Quelle est la mission de l'école nationale de la protection judiciaire de la jeunesse ?


L’ENPJJ est l’une des quatre écoles du ministère de la Justice. Elle a pour vocation de former les professionnels de la protection judiciaire de la jeunesse, ainsi que différents acteurs de la protection de l’enfance susceptibles d’être au contact de mineurs vulnérables : enseignants de l’Éducation nationale, policiers et gendarmes, surveillants pénitentiaires ou encore travailleurs sociaux des départements…

Pour 2023, notre objectif est d’accueillir plus d’un quart de stagiaires ne relevant pas de la PJJ. Une ambition sous-tendue par une conviction : le parcours des enfants et adolescents protégés souffre d’un manque de continuité et de lisibilité. Un « nomadisme institutionnel » auquel il convient de répondre en décloisonnant les services et en faisant travailler les professionnels entre eux.

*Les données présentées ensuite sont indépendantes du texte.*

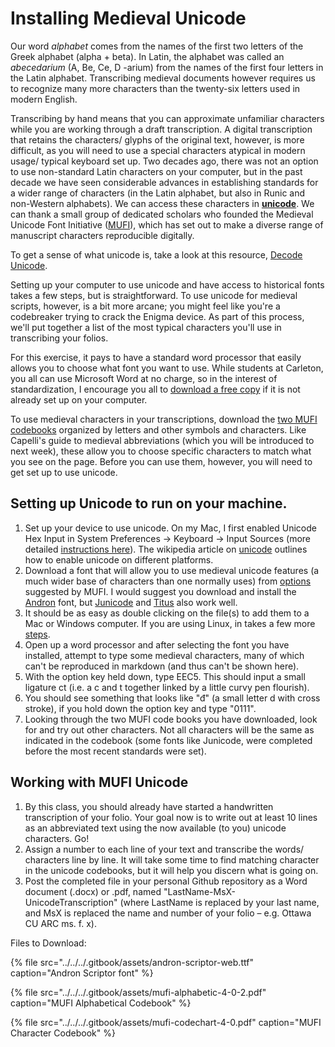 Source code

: # Installing Medieval Unicode

Our word _alphabet_ comes from the names of the first two letters of the Greek alphabet \(alpha + beta\). In Latin, the alphabet was called an _abecedarium_ \(A, Be, Ce, D -arium\) from the names of the first four letters in the Latin alphabet. Transcribing medieval documents however requires us to recognize many more characters than the twenty-six letters used in modern English.

Transcribing by hand means that you can approximate unfamiliar characters while you are working through a draft transcription. A digital transcription that retains the characters/ glyphs of the original text, however, is more difficult, as you will need to use a special characters atypical in modern usage/ typical keyboard set up. Two decades ago, there was not an option to use non-standard Latin characters on your computer, but in the past decade we have seen considerable advances in establishing standards for a wider range of characters \(in the Latin alphabet, but also in Runic and non-Western alphabets\). We can access these characters in [**unicode**](https://en.wikipedia.org/wiki/Unicode_input). We can thank a small group of dedicated scholars who founded the Medieval Unicode Font Initiative \([MUFI](https://folk.uib.no/hnooh/mufi/)\), which has set out to make a diverse range of manuscript characters reproducible digitally.

To get a sense of what unicode is, take a look at this resource, [Decode Unicode](http://decodeunicode.org/).

Setting up your computer to use unicode and have access to historical fonts takes a few steps, but is straightforward. To use unicode for medieval scripts, however, is a bit more arcane; you might feel like you're a codebreaker trying to crack the Enigma device. As part of this process, we'll put together a list of the most typical characters you'll use in transcribing your folios.

For this exercise, it pays to have a standard word processor that easily allows you to choose what font you want to use. While students at Carleton, you all can use Microsoft Word at no charge, so in the interest of standardization, I encourage you all to [download a free copy](https://carleton.ca/its/ms-offer-students/) if it is not already set up on your computer.

To use medieval characters in your transcriptions, download the [two MUFI codebooks](https://bora.uib.no/bora-xmlui/handle/1956/10699) organized by letters and other symbols and characters. Like Capelli's guide to medieval abbreviations \(which you will be introduced to next week\), these allow you to choose specific characters to match what you see on the page. Before you can use them, however, you will need to get set up to use unicode.

## Setting up Unicode to run on your machine. <a id="setting-up-unicode-to-run-on-your-machine"></a>

1. Set up your device to use unicode. On my Mac, I first enabled Unicode Hex Input in System Preferences -&gt; Keyboard -&gt; Input Sources \(more detailed [instructions here](https://poynton.ca/notes/misc/mac-unicode-hex-input.html)\). The wikipedia article on [unicode](https://en.wikipedia.org/wiki/Unicode_input) outlines how to enable unicode on different platforms.
2. Download a font that will allow you to use medieval unicode features \(a much wider base of characters than one normally uses\) from [options](https://folk.uib.no/hnooh/mufi/fonts/index.html) suggested by MUFI. I would suggest you download and install the [Andron](https://folk.uib.no/hnooh/mufi/fonts/Andron/AND_SCR_WEB_3.0.zip) font, but [Junicode](http://junicode.sourceforge.net/) and [Titus](http://titus.fkidg1.uni-frankfurt.de/unicode/tituut.asp) also work well.
3. It should be as easy as double clicking on the file\(s\) to add them to a Mac or Windows computer. If you are using Linux, in takes a few more [steps](https://askubuntu.com/questions/3697/how-do-i-install-fonts).
4. Open up a word processor and after selecting the font you have installed, attempt to type some medieval characters, many of which can't be reproduced in markdown \(and thus can't be shown here\).
5. With the option key held down, type EEC5. This should input a small ligature ct \(i.e. a c and t together linked by a little curvy pen flourish\).
6. You should see something that looks like "đ" \(a small letter d with cross stroke\), if you hold down the option key and type "0111".
7. Looking through the two MUFI code books you have downloaded, look for and try out other characters. Not all characters will be the same as indicated in the codebook \(some fonts like Junicode, were completed before the most recent standards were set\).

## Working with MUFI Unicode <a id="working-with-mufi-unicode"></a>

1. By this class, you should already have started a handwritten transcription of your folio. Your goal now is to write out at least 10 lines as an abbreviated text using the now available \(to you\) unicode characters. Go!
2. Assign a number to each line of your text and transcribe the words/ characters line by line. It will take some time to find matching character in the unicode codebooks, but it will help you discern what is going on.
3. Post the completed file in your personal Github repository as a Word document \(.docx\) or .pdf, named "LastName-MsX-UnicodeTranscription" \(where LastName is replaced by your last name, and MsX is replaced the name and number of your folio – e.g. Ottawa CU ARC ms. f. x\).

Files to Download: 

{% file src="../../../.gitbook/assets/andron-scriptor-web.ttf" caption="Andron Scriptor font" %}

{% file src="../../../.gitbook/assets/mufi-alphabetic-4-0-2.pdf" caption="MUFI Alphabetical Codebook" %}

{% file src="../../../.gitbook/assets/mufi-codechart-4-0.pdf" caption="MUFI Character Codebook" %}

Quel est votre parcours professionnel ?


Je suis un pur produit de la protection judiciaire de la jeunesse ! J’ai commencé à 26 ans, sur le terrain, dans l’Oise, où j’ai été directeur d’un foyer pour adolescents. J’ai ensuite occupé différentes fonctions au sein de la direction centrale de la PJJ, à Paris : chef du bureau de l’action éducative, chef de cabinet du directeur de la protection judiciaire

J’ai rejoint l’ENPJJ, il y a 7 ans, d’abord en qualité de directeur de la formation, avant de diriger l’établissement. Cette institution offre de vraies opportunités pour qui souhaite avoir un parcours dynamique.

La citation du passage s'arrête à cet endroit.